━━ AVAILABLE DATA
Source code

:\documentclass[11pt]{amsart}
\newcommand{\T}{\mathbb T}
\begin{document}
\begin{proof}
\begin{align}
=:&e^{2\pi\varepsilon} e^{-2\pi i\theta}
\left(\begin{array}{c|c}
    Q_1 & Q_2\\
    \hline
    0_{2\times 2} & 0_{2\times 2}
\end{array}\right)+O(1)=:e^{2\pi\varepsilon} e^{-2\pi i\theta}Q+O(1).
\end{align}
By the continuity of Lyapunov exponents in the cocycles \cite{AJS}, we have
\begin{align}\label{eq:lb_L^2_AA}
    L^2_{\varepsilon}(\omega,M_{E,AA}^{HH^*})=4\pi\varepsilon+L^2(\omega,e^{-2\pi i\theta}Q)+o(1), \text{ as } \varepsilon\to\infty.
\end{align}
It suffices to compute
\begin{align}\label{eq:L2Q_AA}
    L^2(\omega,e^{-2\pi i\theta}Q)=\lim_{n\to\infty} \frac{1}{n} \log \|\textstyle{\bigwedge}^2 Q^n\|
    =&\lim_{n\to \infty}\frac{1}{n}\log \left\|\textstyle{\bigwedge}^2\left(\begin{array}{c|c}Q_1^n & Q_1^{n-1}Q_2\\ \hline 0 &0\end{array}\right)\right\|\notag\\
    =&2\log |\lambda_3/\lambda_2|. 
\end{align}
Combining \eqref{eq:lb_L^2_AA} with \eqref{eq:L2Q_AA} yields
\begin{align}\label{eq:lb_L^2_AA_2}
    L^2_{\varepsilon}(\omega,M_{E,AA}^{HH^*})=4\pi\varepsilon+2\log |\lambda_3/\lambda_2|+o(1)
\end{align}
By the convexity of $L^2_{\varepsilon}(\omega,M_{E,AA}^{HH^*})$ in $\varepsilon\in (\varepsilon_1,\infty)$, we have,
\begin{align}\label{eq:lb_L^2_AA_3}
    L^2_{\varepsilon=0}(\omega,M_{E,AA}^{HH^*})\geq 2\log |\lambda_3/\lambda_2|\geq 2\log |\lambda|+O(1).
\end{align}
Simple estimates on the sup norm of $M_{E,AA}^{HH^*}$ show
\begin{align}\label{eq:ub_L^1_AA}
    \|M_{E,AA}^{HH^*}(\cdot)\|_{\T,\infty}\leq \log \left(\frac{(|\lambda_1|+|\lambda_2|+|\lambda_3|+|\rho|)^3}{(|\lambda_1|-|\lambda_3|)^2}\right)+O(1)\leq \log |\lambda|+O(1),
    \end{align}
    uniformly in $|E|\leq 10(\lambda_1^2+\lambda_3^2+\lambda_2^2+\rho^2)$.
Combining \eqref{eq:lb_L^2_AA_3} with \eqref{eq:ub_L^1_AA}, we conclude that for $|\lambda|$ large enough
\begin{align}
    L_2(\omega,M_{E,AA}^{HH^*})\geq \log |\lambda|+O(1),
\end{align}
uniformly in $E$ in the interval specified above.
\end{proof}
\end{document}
━━━━
◆ PROBLEM REQUIREMENTS
Go through the records line by line and give the number of lines with the string "frac" in them, stating nothing else.

◆ WRITTEN RESPONSE
3